→ Provided records
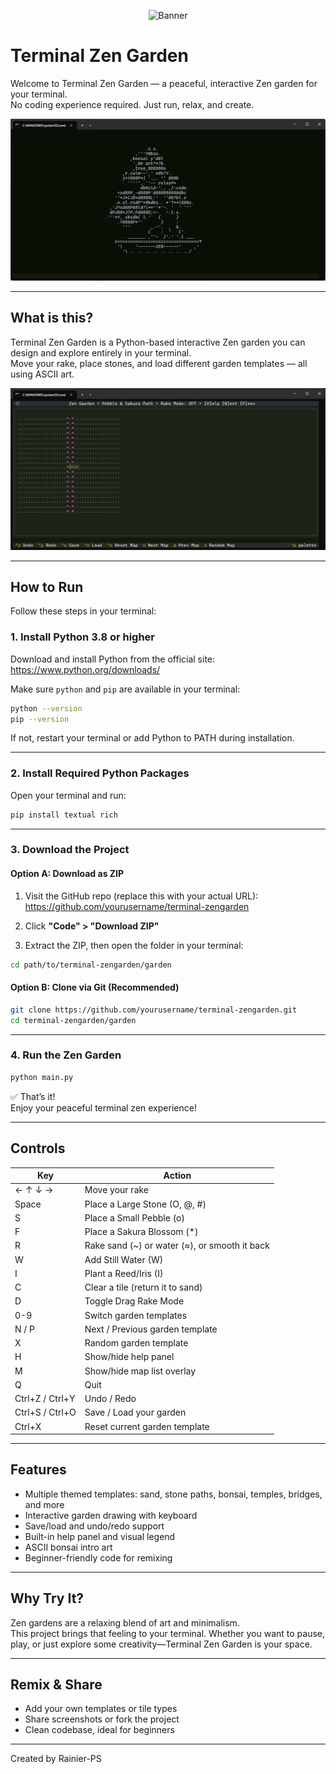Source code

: <p align="center">
  <img src="./banner.png" alt="Banner">
</p>


# Terminal Zen Garden

Welcome to Terminal Zen Garden — a peaceful, interactive Zen garden for your terminal.  
No coding experience required. Just run, relax, and create.

![Welcome](image/Devlog%20July%2019%202025_2.png)

---

## What is this?

Terminal Zen Garden is a Python-based interactive Zen garden you can design and explore entirely in your terminal.  
Move your rake, place stones, and load different garden templates — all using ASCII art.

![Zen Garden](image/Pebble%20%26%20Sakura%20Path.png)

---

## How to Run

Follow these steps in your terminal:

### 1. Install Python 3.8 or higher

Download and install Python from the official site:  
https://www.python.org/downloads/

Make sure `python` and `pip` are available in your terminal:

```bash
python --version
pip --version
```

If not, restart your terminal or add Python to PATH during installation.

---

### 2. Install Required Python Packages

Open your terminal and run:

```bash
pip install textual rich
```

---

### 3. Download the Project

#### Option A: Download as ZIP

1. Visit the GitHub repo (replace this with your actual URL):  
   https://github.com/yourusername/terminal-zengarden

2. Click **"Code" > "Download ZIP"**

3. Extract the ZIP, then open the folder in your terminal:

```bash
cd path/to/terminal-zengarden/garden
```

#### Option B: Clone via Git (Recommended)

```bash
git clone https://github.com/yourusername/terminal-zengarden.git
cd terminal-zengarden/garden
```

---

### 4. Run the Zen Garden

```bash
python main.py
```

✅ That’s it!  
Enjoy your peaceful terminal zen experience!

---

## Controls

| Key                | Action                                               |
|--------------------|------------------------------------------------------|
| ← ↑ ↓ →            | Move your rake                                       |
| Space              | Place a Large Stone (O, @, #)                        |
| S                  | Place a Small Pebble (o)                             |
| F                  | Place a Sakura Blossom (*)                           |
| R                  | Rake sand (~) or water (≈), or smooth it back        |
| W                  | Add Still Water (W)                                  |
| I                  | Plant a Reed/Iris (I)                                |
| C                  | Clear a tile (return it to sand)                     |
| D                  | Toggle Drag Rake Mode                                |
| 0-9                | Switch garden templates                              |
| N / P              | Next / Previous garden template                      |
| X                  | Random garden template                               |
| H                  | Show/hide help panel                                 |
| M                  | Show/hide map list overlay                           |
| Q                  | Quit                                                 |
| Ctrl+Z / Ctrl+Y    | Undo / Redo                                          |
| Ctrl+S / Ctrl+O    | Save / Load your garden                              |
| Ctrl+X             | Reset current garden template                        |

---

## Features

- Multiple themed templates: sand, stone paths, bonsai, temples, bridges, and more
- Interactive garden drawing with keyboard
- Save/load and undo/redo support
- Built-in help panel and visual legend
- ASCII bonsai intro art
- Beginner-friendly code for remixing

---

## Why Try It?

Zen gardens are a relaxing blend of art and minimalism.  
This project brings that feeling to your terminal. Whether you want to pause, play, or just explore some creativity—Terminal Zen Garden is your space.

---

## Remix & Share

- Add your own templates or tile types
- Share screenshots or fork the project
- Clean codebase, ideal for beginners

---

Created by Rainier-PS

→ Directions
Give back exactly the lines from the one that contains "Toggle Drag Rake" to the end of the data above, both of those lines included.

→ Answer section
| D                  | Toggle Drag Rake Mode                                |
| 0-9                | Switch garden templates                              |
| N / P              | Next / Previous garden template                      |
| X                  | Random garden template                               |
| H                  | Show/hide help panel                                 |
| M                  | Show/hide map list overlay                           |
| Q                  | Quit                                                 |
| Ctrl+Z / Ctrl+Y    | Undo / Redo                                          |
| Ctrl+S / Ctrl+O    | Save / Load your garden                              |
| Ctrl+X             | Reset current garden template                        |

---

## Features

- Multiple themed templates: sand, stone paths, bonsai, temples, bridges, and more
- Interactive garden drawing with keyboard
- Save/load and undo/redo support
- Built-in help panel and visual legend
- ASCII bonsai intro art
- Beginner-friendly code for remixing

---

## Why Try It?

Zen gardens are a relaxing blend of art and minimalism.  
This project brings that feeling to your terminal. Whether you want to pause, play, or just explore some creativity—Terminal Zen Garden is your space.

---

## Remix & Share

- Add your own templates or tile types
- Share screenshots or fork the project
- Clean codebase, ideal for beginners

---

Created by Rainier-PS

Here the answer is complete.